» **Required action**
Copy each line of the listing where the word "abuse" can be found.

» **Data to process**
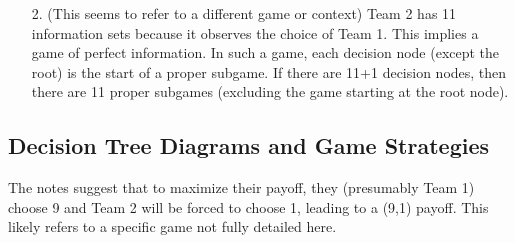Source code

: \begin{enumerate}
    \item[2.] (This seems to refer to a different game or context) Team 2 has 11 information sets because it observes the choice of Team 1. This implies a game of perfect information. In such a game, each decision node (except the root) is the start of a proper subgame. If there are 11+1 decision nodes, then there are 11 proper subgames (excluding the game starting at the root node).
\end{enumerate}

\subsection*{Decision Tree Diagrams and Game Strategies}
The notes suggest that to maximize their payoff, they (presumably Team 1) choose 9 and Team 2 will be forced to choose 1, leading to a (9,1) payoff. This likely refers to a specific game not fully detailed here.

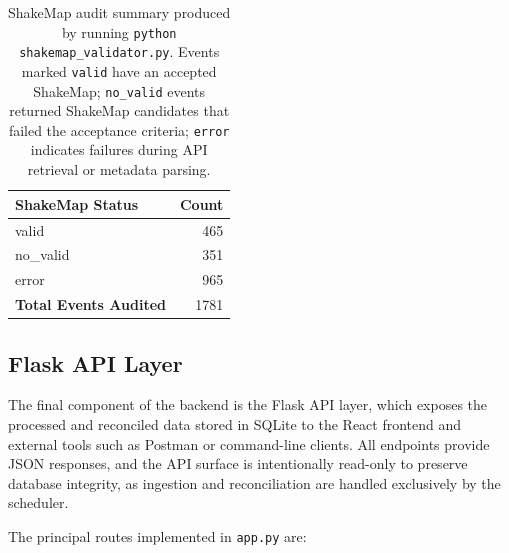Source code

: \documentclass[12pt]{article}
\begin{document}
\begin{table}[H]
\centering
\begin{tabular}{l r}
\hline
\textbf{ShakeMap Status} & \textbf{Count} \\
\hline
valid          & 465 \\
no\_valid      & 351 \\
error          & 965 \\
\hline
\textbf{Total Events Audited} & 1781 \\
\hline
\end{tabular}
\caption{ShakeMap audit summary produced by running 
\texttt{python shakemap\_validator.py}. 
Events marked \texttt{valid} have an accepted ShakeMap; 
\texttt{no\_valid} events returned ShakeMap candidates that failed the acceptance criteria; 
\texttt{error} indicates failures during API retrieval or metadata parsing.}
\label{tab:shakemap-audit}
\end{table}

\subsection{Flask API Layer}

The final component of the backend is the Flask API layer, which exposes the processed and reconciled data stored in SQLite to the React frontend and external tools such as Postman or command-line clients. All endpoints provide JSON responses, and the API surface is intentionally read-only to preserve database integrity, as ingestion and reconciliation are handled exclusively by the scheduler.

The principal routes implemented in \texttt{app.py} are:
\end{document}
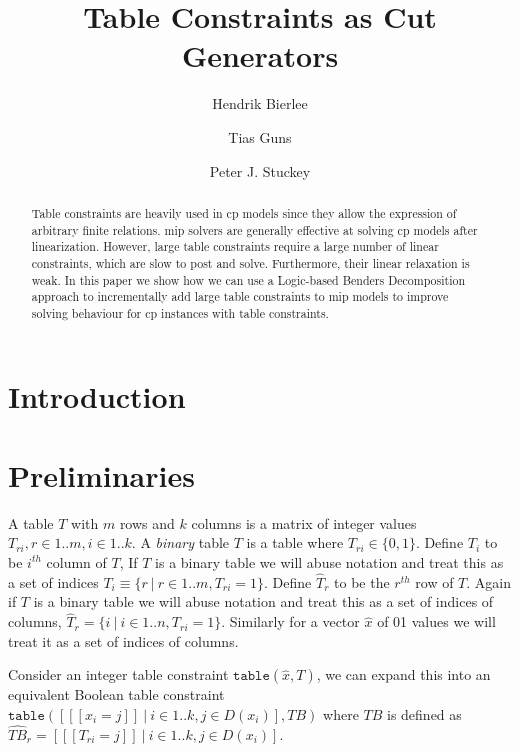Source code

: \documentclass{article}
\title{\red{RESEARCH NOTE, see main.tex for paper} Table Constraints as Cut Generators}
\author{Hendrik Bierlee \and Tias Guns \and Peter J. Stuckey}
\newcommand{\brackets}[1]{\ensuremath{[\![#1]\!]}}
\begin{document}
\maketitle

\begin{abstract}
Table constraints are heavily used in \gls{cp} models since they allow the expression of arbitrary finite relations.
\gls{mip} solvers are generally effective at solving \gls{cp} models after linearization.
However, large table constraints require a large number of linear constraints, which are slow to post and solve.
Furthermore, their linear relaxation is weak.
In this paper we show how we can use a Logic-based Benders Decomposition approach to incrementally add large table constraints to \gls{mip} models to improve solving behaviour for \gls{cp} instances with table constraints.
\end{abstract}

\section{Introduction}


\section{Preliminaries}

A table $T$ with $m$ rows and $k$ columns 
is a matrix of integer values $T_{ri}, r \in 1..m, i \in 1..k$.
A \emph{binary} table $T$ is a table where $T_{ri} \in \{0,1\}$.
Define ${T}_i$ to be $i^{th}$ column of $T$,
If $T$ is a binary table we will abuse notation and
treat this as a set of indices $T_i \equiv \{ r ~|~ r \in 1..m, T_{ri} = 1\}$.
Define $\hat{T}_r$ to be the $r^{th}$ row of $T$.
Again if $T$ is a binary table we will abuse notation
and treat this as a set of indices of columns,
$\hat{T}_r = \{ i ~|~ i \in 1..n, T_{ri} = 1\}$.
Similarly for a vector $\hat{x}$ of 01 values we will treat it as a set of indices of columns.


Consider an integer table constraint $\texttt{table}(\hat{x},T)$, we can expand this into an equivalent Boolean table constraint $\texttt{table}( [ \brackets{x_i = j} ~|~ i \in 1..k, j \in D(x_i)], TB)$ 
where $TB$ is defined as 
$\hat{TB}_r = [ \brackets{T_{ri} = j} ~|~ i \in 1..k, j \in D(x_i)]$. 
\end{document}
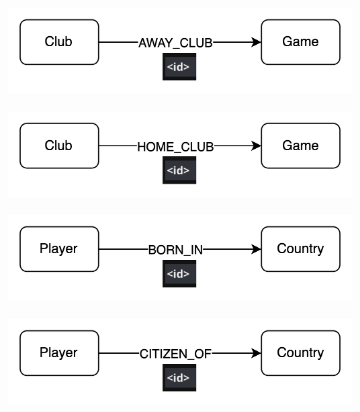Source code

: \documentclass{Configuration_Files/PoliMi3i_thesis}
\begin{document}
\begin{figure}[H]
  \centering
  \begin{subfigure}[b]{0.45\linewidth}
    \includegraphics[width=\linewidth]{Project Template/Images/relationships/awayclub.png}
  \end{subfigure}
  \hfill
  \begin{subfigure}[b]{0.45\linewidth}
    \includegraphics[width=\linewidth]{Project Template/Images/relationships/homeclub.png}
  \end{subfigure}

  \vspace{1em}

  \begin{subfigure}[b]{0.45\linewidth}
    \includegraphics[width=\linewidth]{Project Template/Images/relationships/bornin.png}
  \end{subfigure}
  \hfill
  \begin{subfigure}[b]{0.45\linewidth}
    \includegraphics[width=\linewidth]{Project Template/Images/relationships/citizenof.png}
  \end{subfigure}
  

\end{figure}
\end{document}
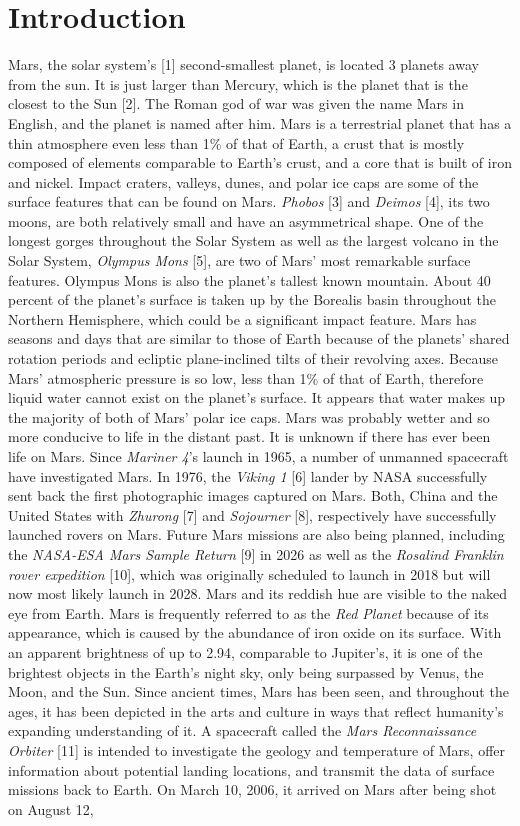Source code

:\documentclass[conference]{IEEEtran}
\begin{document}
\section{Introduction}
Mars, the solar system's [1] second-smallest planet, is located 3 planets away from the sun. It is just larger than Mercury, which is the planet that is the closest to the Sun [2]. The Roman god of war was given the name Mars in English, and the planet is named after him. Mars is a terrestrial planet that has a thin atmosphere even less than 1\% of that of Earth, a crust that is mostly composed of elements comparable to Earth's crust, and a core that is built of iron and nickel. Impact craters, valleys, dunes, and polar ice caps are some of the surface features that can be found on Mars. \textit{Phobos} [3] and \textit{Deimos} [4], its two moons, are both relatively small and have an asymmetrical shape. One of the longest gorges throughout the Solar System as well as the largest volcano in the Solar System, \textit{Olympus Mons} [5], are two of Mars' most remarkable surface features. Olympus Mons is also the planet's tallest known mountain. About 40 percent of the planet's surface is taken up by the Borealis basin throughout the Northern Hemisphere, which could be a significant impact feature. Mars has seasons and days that are similar to those of Earth because of the planets' shared rotation periods and ecliptic plane-inclined tilts of their revolving axes. Because Mars' atmospheric pressure is so low, less than 1\% of that of Earth, therefore liquid water cannot exist on the planet's surface. It appears that water makes up the majority of both of Mars' polar ice caps. Mars was probably wetter and so more conducive to life in the distant past. It is unknown if there has ever been life on Mars. Since \textit{Mariner 4}'s launch in 1965, a number of unmanned spacecraft have investigated Mars. In 1976, the \textit{Viking 1} [6] lander by NASA successfully sent back the first photographic images captured on Mars. Both, China and the United States with \textit{Zhurong} [7] and \textit{Sojourner} [8], respectively have successfully launched rovers on Mars. Future Mars missions are also being planned, including the \textit{NASA-ESA Mars Sample Return} [9] in 2026 as well as the \textit{Rosalind Franklin rover expedition} [10], which was originally scheduled to launch in 2018 but will now most likely launch in 2028. Mars and its reddish hue are visible to the naked eye from Earth. Mars is frequently referred to as the \textit{Red Planet} because of its appearance, which is caused by the abundance of iron oxide on its surface. With an apparent brightness of up to 2.94, comparable to Jupiter's, it is one of the brightest objects in the Earth's night sky, only being surpassed by Venus, the Moon, and the Sun. Since ancient times, Mars has been seen, and throughout the ages, it has been depicted in the arts and culture in ways that reflect humanity's expanding understanding of it. A spacecraft called the \textit{Mars Reconnaissance Orbiter} [11] is intended to investigate the geology and temperature of Mars, offer information about potential landing locations, and transmit the data of surface missions back to Earth. On March 10, 2006, it arrived on Mars after being shot on August 12, 
\end{document}
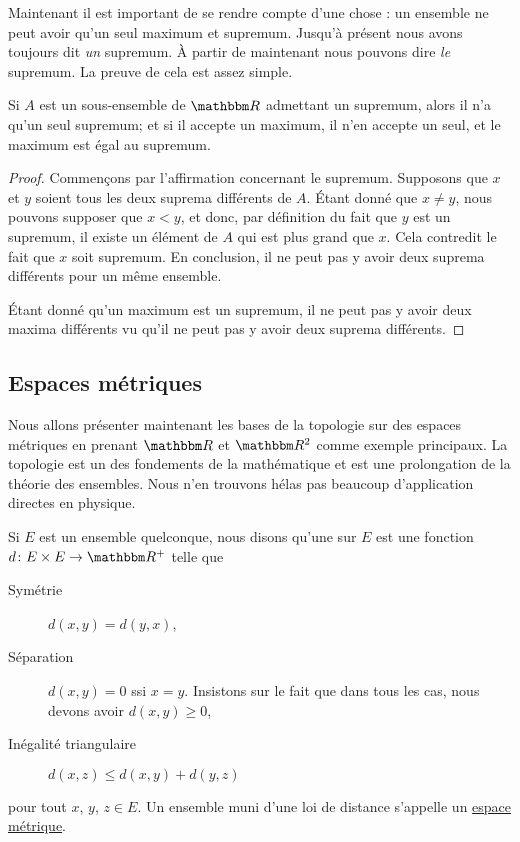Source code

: 
Maintenant il est important de se rendre compte d'une chose : un ensemble ne peut avoir qu'un seul maximum et supremum. Jusqu'à présent nous avons toujours dit \emph{un} supremum. À partir de maintenant nous pouvons dire \emph{le} supremum. La preuve de cela est assez simple.
\begin{proposition}
Si $A$ est un sous-ensemble de $\eR$ admettant un supremum, alors il n'a qu'un seul supremum; et si il accepte un maximum, il n'en accepte un seul, et le maximum est égal au supremum.
\end{proposition}

\begin{proof}
Commençons par l'affirmation concernant le supremum. Supposons que $x$ et $y$ soient tous les deux suprema différents de $A$. Étant donné que $x\neq y$, nous pouvons supposer que $x<y$, et donc, par définition du fait que $y$ est un supremum, il existe un élément de $A$ qui est plus grand que $x$. Cela contredit le fait que $x$ soit supremum. En conclusion, il ne peut pas y avoir deux suprema différents pour un même ensemble.

Étant donné qu'un maximum est un supremum, il ne peut pas y avoir deux maxima différents vu qu'il ne peut pas y avoir deux suprema différents.
\end{proof}


\subsection{Espaces métriques}

Nous allons présenter maintenant les bases de la topologie sur des espaces métriques en prenant $\eR$ et $\eR^2$ comme exemple principaux. La topologie est un des fondements de la mathématique et est une prolongation de la théorie des ensembles. Nous n'en trouvons hélas pas beaucoup d'application directes en physique.

Si $E$ est un ensemble quelconque, nous disons qu'une  sur $E$ est une fonction $d\colon E\times E\to \eR^+$ telle que
\begin{description}
\item[Symétrie] $d(x,y)=d(y,x)$,
\item[Séparation] $d(x,y)=0$ ssi $x=y$. Insistons sur le fait que dans tous les cas, nous devons avoir $d(x,y)\geq 0$,
\item[Inégalité triangulaire] $d(x,z)\leq d(x,y)+d(y,z)$
\end{description}
pour tout $x$, $y$, $z\in E$. Un ensemble muni d'une loi de distance s'appelle un \href{http://fr.wikipedia.org/wiki/Espace_métrique}{espace métrique}.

» **Reply**
If $T$ is a binary table we will abuse notation and
Again if $T$ is a binary table we will abuse notation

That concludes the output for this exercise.